Here the theory is not necessarily de-contextualized, because these are indeed European poets, albeit Spanish ones. (The idea that Spain merely aspires to Europeanness!) I'm the guy in the back of the room who wants to raise his hand and say wait a minute, what's going on here? I want to question the naturalness of the move that sees European high modernism as the culmination of everything worthwhile. At the same time, I love this European late modernism myself, so I don't want to question it too loudly either. I guess what I'm saying is I'd rather look at the problematics of affiliation rather than simply produce a high-modernist reading that applies Levinas to Gamoneda, or what have you. Let other people do that.

7 comentarios:

Andrew Shields dijo...

"a high-modernist reading that applies Levinas to Gamoneda": you're right to queston such a move. Too many people see "theory" as something to "apply" to texts. Such criticism rarely sheds much light on the text at hand. I like the idea of applying the text to the theory: using the poetry (or fiction) to question the theory. Shifting the hierarchy, as it were, so that the work is seen as intellectually more powerful than the theory.

Check out my translation of Durs Grünbein's "The Poem and its Secret" in the January 07 issue of Poetry: "When an average intellectual today reflects on the last century's great artistic and intellectual achievements, he first thinks of such names as Freud and Picasso, Stravinsky and Heisenberg, Hitchcock and Wittgenstein. It is impossible to imagine that one of them could be a poet. Not a single poet from the ancestral gallery (whether Pessoa, Cavafy, or Rilke, whether Yeats, Mandelstam, Valéry, Frost, or Machado) will cross the mind of the historically-informed thinker, who dares to claim a monopoly on Modernism anyway."

Jordan dijo...

Re: Grunbein -- say wha? An historically-informed thinker won't mumble Eliot's name, truly?

Jonathan dijo...

I guess that's the problem with "average" intellectuals. I think we need more "above average intellectuals." Poetry is really a matrix of historical change in culture. Think of Ginsberg, Lorca, Celan, or Breton. "It is impossible to imagine" indeed! I have a very easy time imagining it.

Jonathan dijo...

Also, I don't see much of a problem with "applications" if done well and with tact. Let others do them, is what I say. Someday I might even apply Levinas to Gamoneda myself--just not right now.

Andrew Shields dijo...

Jordan and Jonathan both: keep me posted on the next time you come across an article on a cultural issue (but not about poetry) that refers to something a poet said or wrote about culture in general. Ever since I read that remark by Grünbein (when I first was offered the essay to translate), I have been keeping my eyes open. And I have come across NOTHING. Poets are not treated as intellectuals worth alluding to, except by other poets.

Jonathan dijo...

I'll do that, Andrew. That's a good point. I'll also keep my eyes open for a mention of Rothko in an article that's not about painting, a reference to Morton Feldman in an essay not about music, etc... I predict that there will a pattern of only a few names that get cited "iconically" across disciplinary boundaries.

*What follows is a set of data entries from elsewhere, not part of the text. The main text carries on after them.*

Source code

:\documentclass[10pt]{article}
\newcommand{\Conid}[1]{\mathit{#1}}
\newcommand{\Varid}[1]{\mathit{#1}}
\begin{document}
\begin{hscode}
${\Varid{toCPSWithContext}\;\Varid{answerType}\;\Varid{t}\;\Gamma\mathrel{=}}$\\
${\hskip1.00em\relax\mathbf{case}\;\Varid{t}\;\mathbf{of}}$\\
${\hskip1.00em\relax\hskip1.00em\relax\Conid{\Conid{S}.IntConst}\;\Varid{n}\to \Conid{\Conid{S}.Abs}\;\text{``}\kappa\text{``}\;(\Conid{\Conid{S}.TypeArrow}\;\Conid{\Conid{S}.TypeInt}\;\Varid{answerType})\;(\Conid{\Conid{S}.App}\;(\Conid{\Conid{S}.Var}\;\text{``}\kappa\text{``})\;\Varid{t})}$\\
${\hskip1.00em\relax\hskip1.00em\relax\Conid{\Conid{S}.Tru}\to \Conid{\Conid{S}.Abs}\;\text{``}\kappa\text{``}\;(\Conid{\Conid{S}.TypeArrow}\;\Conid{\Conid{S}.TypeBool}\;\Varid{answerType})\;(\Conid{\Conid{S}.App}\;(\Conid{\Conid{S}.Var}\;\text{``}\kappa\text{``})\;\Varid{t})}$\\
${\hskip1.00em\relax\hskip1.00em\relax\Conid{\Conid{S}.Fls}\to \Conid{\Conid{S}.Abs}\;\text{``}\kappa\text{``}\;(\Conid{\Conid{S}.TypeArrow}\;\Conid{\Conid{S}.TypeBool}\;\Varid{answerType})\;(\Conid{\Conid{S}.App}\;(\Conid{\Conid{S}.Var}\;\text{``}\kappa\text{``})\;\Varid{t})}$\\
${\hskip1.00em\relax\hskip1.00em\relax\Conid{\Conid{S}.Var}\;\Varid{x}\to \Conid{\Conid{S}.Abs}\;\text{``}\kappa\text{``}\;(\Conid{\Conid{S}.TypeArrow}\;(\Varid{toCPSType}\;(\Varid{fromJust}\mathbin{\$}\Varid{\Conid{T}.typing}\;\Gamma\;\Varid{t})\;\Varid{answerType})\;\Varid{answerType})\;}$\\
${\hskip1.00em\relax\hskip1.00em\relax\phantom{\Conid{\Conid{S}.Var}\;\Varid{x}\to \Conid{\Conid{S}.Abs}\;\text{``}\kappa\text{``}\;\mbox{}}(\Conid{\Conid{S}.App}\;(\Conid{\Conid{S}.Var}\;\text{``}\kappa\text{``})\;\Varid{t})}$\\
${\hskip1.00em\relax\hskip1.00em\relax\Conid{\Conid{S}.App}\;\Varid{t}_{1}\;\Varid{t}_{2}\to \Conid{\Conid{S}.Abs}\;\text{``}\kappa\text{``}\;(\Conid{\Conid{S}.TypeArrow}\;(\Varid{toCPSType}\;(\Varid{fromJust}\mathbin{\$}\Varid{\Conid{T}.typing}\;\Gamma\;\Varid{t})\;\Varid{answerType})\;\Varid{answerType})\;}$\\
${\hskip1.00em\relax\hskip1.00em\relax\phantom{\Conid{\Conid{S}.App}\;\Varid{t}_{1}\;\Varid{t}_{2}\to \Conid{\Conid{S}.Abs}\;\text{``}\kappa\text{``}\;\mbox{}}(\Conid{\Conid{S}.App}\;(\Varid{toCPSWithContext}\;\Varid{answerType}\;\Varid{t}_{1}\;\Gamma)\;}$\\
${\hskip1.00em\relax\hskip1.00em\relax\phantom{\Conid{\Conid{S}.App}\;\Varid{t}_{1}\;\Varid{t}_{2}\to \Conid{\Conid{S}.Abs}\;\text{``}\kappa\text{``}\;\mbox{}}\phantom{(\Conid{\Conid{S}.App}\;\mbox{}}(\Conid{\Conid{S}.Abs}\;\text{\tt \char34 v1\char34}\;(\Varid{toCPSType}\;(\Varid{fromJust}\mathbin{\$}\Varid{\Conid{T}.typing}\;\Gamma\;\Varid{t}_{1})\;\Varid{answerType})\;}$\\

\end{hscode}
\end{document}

I'm sure George Steiner mentions a lot of poets, even when he's not talking about poetry specifically. Would that count? Or Homi Bhabha mentioning Derek Walcott, when his focus is not on Walcott? It's kind of a hard thing to track, because once the mention goes beyond a passing mention, it become "about" poetry per se.

Andrew Shields dijo...

I think the main type of "artist" in the broadest sense who gets referred to beyond his "field" is the novelist. But after I wrote my last comment, I was wondering about someone like Frank Rich: what "artistic" references does he use to support his points? Well, songs, right? And TV. And movies. And maybe a few novels. But no poems. (Though C. K. Williams would often serve his purposes.)

I'll continue keeping my eyes open on this issue as well—with the broader perspective you justifiably suggest.